Basmati. Contains fiber and amylase, which improves the functioning of the pancreas. The energy value of basmati rice is 342 kcal.
Steamed. Steaming is a technology that allows you to improve the quality characteristics of rice cereals. When steamed, vitamins and minerals from the shells are transferred to the grains, and starch is destroyed, which is why this rice becomes more crumbly. Calorie content of steamed rice is 341 kcal.
Air. Calorie content of puffed rice is 402 kcal. This is a good option for a hearty and healthy breakfast. Since puffed rice contains high amounts of fiber and protein, such a breakfast will provide a long-lasting feeling of fullness.
For sushi. You can prepare it yourself from round grain (for this you will need rice vinegar and nori seaweed), or buy ready-made. The calorie content of rice for sushi is 330 - 350 kcal.

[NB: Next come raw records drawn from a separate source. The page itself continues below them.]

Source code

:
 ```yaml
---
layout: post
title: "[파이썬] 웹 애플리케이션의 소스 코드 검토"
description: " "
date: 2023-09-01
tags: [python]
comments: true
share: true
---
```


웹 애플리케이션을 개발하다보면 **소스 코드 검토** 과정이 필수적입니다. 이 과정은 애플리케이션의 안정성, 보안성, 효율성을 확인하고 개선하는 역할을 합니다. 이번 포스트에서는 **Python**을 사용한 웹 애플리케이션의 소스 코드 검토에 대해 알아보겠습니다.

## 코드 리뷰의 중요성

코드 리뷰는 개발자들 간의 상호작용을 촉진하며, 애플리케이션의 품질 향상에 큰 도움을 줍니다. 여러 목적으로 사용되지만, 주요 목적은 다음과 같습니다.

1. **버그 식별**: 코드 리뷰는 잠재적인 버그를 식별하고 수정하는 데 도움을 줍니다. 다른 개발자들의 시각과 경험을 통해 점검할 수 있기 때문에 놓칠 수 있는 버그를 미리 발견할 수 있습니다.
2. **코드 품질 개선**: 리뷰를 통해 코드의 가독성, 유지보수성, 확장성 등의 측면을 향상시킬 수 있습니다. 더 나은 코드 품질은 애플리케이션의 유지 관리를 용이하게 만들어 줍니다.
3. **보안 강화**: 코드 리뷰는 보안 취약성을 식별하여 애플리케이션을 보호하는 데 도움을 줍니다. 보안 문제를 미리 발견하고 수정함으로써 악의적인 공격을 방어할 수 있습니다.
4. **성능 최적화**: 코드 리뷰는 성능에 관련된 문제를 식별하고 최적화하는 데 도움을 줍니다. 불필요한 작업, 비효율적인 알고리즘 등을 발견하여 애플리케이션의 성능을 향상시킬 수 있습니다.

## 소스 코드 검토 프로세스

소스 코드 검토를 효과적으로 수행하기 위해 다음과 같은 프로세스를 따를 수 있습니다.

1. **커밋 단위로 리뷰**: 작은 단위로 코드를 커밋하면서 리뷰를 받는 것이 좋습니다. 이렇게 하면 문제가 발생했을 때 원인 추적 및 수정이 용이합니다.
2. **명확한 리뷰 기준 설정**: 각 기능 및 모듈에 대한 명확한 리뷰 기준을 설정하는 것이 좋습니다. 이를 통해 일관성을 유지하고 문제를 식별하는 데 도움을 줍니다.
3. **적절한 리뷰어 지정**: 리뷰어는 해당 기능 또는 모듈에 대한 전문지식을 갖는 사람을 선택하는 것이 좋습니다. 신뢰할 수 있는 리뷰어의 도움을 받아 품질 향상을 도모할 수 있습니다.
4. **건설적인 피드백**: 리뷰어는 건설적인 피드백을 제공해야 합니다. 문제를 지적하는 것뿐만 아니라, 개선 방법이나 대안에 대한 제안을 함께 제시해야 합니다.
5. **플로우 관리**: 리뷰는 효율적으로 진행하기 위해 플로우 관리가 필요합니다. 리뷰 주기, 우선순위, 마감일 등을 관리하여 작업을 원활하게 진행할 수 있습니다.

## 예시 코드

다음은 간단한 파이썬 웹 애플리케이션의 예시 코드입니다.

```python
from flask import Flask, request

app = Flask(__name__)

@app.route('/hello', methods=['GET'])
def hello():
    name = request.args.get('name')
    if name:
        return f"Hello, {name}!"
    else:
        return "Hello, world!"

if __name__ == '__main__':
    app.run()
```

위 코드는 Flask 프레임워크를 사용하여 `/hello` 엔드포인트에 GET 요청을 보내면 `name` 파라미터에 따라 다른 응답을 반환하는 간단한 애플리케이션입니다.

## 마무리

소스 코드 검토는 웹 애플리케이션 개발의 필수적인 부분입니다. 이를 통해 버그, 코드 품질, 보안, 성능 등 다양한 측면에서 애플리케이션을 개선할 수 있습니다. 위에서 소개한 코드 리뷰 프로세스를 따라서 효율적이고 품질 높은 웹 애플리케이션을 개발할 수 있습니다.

The calorie content of 100 g of raw and 100 g of cooked rice differs significantly due to the fact that during cooking the grains absorb water. Accordingly, the mass increases. Thus, 100 g of boiled white rice without additives contains only 116 calories, 100 g of boiled brown rice has a calorie content of 110 calories, 100 g of boiled unpolished rice contains 125 calories, and 100 g of boiled wild rice contains only 78 calories. As a rule, salt, butter, raisins are added to rice or boiled in milk. To calculate the calorie content of supplements, consider the amount of ingredients. If this concerns milk, pay attention to its fat content. Salt will not add calories, since its energy value is zero. But a large amount of salt can provoke fluid retention in the body and, as a result, stress on the kidneys and swelling. 100 g of butter contains 748 calories. By adding only 3 g of butter to a dish, you will increase its calorie content by 23 calories. If you like rice with raisins, remember: the calorie content of 100 g of raisins is 264 calories. 15 g of raisins will increase the calorie content of your dish by 40 calories, and 1 teaspoon of sugar - by 16. If you cook rice porridge in milk (2.5% fat) without additives, its calorie content will be 110 calories per 100 g.